▶ **Exercise brief**
Where does the string "left" appear in the records? Copy every line that contains it.
===== Input records
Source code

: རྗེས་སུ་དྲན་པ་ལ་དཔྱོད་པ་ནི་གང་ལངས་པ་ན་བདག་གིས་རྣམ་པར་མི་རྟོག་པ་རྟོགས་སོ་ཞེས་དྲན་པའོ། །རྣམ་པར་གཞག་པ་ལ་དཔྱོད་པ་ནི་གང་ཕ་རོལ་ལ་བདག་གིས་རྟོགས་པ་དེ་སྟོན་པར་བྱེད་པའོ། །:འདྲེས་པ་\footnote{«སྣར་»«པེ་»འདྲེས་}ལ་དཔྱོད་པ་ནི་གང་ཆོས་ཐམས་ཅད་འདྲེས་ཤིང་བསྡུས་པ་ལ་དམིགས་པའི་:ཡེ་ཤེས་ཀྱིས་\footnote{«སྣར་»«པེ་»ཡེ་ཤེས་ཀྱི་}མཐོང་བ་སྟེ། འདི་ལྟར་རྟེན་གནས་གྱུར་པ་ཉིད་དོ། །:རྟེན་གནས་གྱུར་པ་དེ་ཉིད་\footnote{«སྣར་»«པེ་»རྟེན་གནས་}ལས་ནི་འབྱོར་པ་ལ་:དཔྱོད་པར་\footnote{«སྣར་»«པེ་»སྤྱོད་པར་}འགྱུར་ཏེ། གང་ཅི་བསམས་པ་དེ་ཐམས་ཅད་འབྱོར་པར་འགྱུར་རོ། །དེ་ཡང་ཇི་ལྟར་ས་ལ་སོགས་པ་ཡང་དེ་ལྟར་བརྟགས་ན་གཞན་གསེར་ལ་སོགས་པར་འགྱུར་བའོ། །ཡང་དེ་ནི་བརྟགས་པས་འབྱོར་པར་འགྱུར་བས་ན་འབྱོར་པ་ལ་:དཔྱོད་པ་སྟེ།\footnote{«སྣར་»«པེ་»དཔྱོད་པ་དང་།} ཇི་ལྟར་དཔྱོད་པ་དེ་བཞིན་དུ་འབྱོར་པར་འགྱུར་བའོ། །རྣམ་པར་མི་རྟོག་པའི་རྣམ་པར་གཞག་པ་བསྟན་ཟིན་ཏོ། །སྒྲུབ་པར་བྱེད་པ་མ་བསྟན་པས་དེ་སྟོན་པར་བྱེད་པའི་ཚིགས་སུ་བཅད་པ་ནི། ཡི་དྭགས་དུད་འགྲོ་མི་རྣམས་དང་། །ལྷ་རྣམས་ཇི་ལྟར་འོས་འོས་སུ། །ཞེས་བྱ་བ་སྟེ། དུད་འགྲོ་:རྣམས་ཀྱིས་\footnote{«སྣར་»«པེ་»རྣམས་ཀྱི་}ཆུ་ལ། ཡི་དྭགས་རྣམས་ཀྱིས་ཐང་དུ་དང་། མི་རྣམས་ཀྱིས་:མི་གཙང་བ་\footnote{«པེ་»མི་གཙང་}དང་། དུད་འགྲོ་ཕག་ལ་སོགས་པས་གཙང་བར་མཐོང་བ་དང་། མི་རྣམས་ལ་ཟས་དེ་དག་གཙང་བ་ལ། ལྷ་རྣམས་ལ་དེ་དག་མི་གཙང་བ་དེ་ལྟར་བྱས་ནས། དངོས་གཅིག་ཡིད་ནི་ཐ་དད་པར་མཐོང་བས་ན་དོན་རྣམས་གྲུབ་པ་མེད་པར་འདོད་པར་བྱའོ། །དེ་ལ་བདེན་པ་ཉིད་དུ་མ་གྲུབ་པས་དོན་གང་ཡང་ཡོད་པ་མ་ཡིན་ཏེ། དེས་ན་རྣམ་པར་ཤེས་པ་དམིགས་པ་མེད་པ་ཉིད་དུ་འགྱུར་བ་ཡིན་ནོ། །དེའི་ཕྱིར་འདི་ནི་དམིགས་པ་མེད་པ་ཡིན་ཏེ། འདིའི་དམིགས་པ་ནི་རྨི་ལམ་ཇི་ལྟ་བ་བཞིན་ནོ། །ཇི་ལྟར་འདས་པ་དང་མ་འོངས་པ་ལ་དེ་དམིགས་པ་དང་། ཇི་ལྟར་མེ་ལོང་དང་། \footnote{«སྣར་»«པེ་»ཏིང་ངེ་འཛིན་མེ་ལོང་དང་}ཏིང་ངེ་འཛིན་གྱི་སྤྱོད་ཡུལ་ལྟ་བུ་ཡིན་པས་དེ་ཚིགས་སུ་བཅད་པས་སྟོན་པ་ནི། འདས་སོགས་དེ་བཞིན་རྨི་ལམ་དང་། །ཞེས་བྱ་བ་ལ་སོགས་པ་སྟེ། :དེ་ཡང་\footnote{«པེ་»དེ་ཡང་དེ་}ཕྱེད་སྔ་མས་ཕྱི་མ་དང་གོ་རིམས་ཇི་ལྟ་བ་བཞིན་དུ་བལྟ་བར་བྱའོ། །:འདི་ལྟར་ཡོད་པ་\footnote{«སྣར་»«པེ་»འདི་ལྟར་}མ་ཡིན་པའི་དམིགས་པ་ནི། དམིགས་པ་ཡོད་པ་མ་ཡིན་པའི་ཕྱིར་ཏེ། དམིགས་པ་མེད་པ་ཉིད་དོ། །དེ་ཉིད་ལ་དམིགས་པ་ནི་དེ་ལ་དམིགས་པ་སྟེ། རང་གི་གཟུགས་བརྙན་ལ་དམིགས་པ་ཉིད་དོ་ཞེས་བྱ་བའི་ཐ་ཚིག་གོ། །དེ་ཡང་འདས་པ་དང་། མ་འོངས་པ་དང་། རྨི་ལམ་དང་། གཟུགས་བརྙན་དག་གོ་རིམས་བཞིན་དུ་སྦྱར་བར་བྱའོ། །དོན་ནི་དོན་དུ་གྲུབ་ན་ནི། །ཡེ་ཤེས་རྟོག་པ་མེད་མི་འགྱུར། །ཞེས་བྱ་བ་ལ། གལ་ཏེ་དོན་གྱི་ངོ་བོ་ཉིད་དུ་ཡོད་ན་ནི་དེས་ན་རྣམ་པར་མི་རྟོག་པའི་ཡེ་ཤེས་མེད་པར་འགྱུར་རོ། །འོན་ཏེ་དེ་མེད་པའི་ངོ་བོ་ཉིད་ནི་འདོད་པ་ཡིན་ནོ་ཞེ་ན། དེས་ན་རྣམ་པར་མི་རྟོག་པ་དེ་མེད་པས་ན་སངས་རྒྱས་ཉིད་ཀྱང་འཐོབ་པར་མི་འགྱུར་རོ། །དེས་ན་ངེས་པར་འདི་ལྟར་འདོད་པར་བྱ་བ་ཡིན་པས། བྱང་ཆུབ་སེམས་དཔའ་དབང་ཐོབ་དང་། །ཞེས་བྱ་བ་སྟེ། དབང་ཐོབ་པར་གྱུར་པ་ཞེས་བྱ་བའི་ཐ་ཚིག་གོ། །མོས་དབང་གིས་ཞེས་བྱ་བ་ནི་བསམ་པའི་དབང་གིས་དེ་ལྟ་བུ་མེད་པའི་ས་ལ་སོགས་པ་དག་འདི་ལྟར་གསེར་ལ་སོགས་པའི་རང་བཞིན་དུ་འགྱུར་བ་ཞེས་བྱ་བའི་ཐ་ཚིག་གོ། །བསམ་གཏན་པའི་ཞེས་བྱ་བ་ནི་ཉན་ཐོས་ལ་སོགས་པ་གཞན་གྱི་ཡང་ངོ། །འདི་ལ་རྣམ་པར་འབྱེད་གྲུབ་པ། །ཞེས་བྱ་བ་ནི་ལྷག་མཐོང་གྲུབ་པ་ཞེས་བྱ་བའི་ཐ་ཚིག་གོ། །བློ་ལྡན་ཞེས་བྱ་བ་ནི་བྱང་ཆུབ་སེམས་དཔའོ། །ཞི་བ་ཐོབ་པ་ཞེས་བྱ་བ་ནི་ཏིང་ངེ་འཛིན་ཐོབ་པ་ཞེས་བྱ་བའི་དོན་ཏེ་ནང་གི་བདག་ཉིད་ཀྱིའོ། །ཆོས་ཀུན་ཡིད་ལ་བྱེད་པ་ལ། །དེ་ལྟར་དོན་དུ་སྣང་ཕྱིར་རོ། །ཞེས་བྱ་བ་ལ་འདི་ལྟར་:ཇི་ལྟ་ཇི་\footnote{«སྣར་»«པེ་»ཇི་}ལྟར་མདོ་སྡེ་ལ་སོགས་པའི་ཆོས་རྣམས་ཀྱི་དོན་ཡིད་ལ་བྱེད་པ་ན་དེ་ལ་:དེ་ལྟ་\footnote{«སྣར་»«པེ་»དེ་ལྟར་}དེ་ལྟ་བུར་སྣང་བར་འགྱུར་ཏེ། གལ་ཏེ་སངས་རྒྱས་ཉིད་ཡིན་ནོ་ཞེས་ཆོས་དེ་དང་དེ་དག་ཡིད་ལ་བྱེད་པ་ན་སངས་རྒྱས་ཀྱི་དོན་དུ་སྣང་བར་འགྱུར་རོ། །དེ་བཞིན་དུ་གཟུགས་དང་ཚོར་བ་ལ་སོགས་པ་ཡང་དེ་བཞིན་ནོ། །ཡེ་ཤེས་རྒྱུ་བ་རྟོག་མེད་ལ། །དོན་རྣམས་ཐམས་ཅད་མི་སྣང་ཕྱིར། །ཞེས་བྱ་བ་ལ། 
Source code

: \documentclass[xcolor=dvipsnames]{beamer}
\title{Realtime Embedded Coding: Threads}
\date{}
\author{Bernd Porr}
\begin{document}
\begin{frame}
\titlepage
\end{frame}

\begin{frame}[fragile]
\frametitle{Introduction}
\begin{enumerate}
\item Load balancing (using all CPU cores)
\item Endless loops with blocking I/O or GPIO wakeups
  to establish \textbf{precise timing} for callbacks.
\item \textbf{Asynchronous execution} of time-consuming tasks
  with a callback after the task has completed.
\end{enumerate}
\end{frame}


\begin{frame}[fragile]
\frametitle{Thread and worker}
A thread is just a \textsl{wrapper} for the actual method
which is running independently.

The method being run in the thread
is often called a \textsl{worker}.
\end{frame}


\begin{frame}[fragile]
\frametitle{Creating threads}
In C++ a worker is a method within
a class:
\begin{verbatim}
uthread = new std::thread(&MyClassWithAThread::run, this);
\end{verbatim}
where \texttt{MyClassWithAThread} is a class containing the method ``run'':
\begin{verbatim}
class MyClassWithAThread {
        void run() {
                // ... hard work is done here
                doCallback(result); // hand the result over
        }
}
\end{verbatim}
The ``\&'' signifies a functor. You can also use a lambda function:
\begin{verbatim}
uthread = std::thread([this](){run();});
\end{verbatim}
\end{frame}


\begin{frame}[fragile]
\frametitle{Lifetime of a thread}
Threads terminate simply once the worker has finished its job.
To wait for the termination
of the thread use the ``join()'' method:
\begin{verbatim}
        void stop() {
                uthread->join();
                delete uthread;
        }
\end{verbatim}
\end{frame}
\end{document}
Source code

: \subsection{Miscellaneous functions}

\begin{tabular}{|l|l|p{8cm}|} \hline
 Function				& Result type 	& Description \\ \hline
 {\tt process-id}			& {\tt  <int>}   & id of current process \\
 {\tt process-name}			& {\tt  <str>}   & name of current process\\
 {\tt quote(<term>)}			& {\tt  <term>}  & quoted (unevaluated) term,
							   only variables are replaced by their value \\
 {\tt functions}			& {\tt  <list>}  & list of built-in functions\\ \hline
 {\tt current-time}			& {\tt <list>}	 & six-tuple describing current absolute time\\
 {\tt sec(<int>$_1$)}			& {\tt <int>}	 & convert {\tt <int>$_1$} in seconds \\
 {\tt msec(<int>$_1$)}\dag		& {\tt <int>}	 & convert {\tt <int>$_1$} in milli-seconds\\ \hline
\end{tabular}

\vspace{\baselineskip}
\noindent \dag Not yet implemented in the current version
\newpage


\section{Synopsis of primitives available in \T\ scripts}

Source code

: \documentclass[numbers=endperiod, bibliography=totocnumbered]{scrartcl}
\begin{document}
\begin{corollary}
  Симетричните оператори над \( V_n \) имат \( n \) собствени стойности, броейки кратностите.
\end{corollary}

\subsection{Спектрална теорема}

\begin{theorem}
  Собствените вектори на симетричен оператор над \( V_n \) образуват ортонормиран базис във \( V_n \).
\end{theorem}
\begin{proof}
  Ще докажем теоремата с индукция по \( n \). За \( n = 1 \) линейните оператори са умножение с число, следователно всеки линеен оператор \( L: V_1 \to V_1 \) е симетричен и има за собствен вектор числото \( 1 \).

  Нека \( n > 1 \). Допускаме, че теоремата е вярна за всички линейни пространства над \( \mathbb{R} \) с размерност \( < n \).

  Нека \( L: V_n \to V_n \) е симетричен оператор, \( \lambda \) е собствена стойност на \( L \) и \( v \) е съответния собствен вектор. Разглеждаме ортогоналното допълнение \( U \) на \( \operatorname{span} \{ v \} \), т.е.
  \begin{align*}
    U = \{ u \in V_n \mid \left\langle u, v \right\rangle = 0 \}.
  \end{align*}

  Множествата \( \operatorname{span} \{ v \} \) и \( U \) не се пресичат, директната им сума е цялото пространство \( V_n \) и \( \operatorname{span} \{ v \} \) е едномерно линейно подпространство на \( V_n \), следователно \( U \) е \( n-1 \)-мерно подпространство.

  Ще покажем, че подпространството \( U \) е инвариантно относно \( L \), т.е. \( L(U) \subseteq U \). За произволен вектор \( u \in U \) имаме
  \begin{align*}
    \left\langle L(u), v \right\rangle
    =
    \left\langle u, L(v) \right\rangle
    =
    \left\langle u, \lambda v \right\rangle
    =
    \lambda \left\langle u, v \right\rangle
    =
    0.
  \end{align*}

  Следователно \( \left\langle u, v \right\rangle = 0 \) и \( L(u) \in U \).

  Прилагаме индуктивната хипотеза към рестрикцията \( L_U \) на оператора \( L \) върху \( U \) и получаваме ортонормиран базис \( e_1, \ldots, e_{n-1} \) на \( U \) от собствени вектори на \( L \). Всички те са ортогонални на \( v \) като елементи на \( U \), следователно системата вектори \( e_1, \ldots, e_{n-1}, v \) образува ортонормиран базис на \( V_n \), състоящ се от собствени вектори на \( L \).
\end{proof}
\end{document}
==========
▶ **Result of the task**
    U = \{ u \in V_n \mid \left\langle u, v \right\rangle = 0 \}.
    \left\langle L(u), v \right\rangle
    \left\langle u, L(v) \right\rangle
    \left\langle u, \lambda v \right\rangle
    \lambda \left\langle u, v \right\rangle
  Следователно \( \left\langle u, v \right\rangle = 0 \) и \( L(u) \in U \).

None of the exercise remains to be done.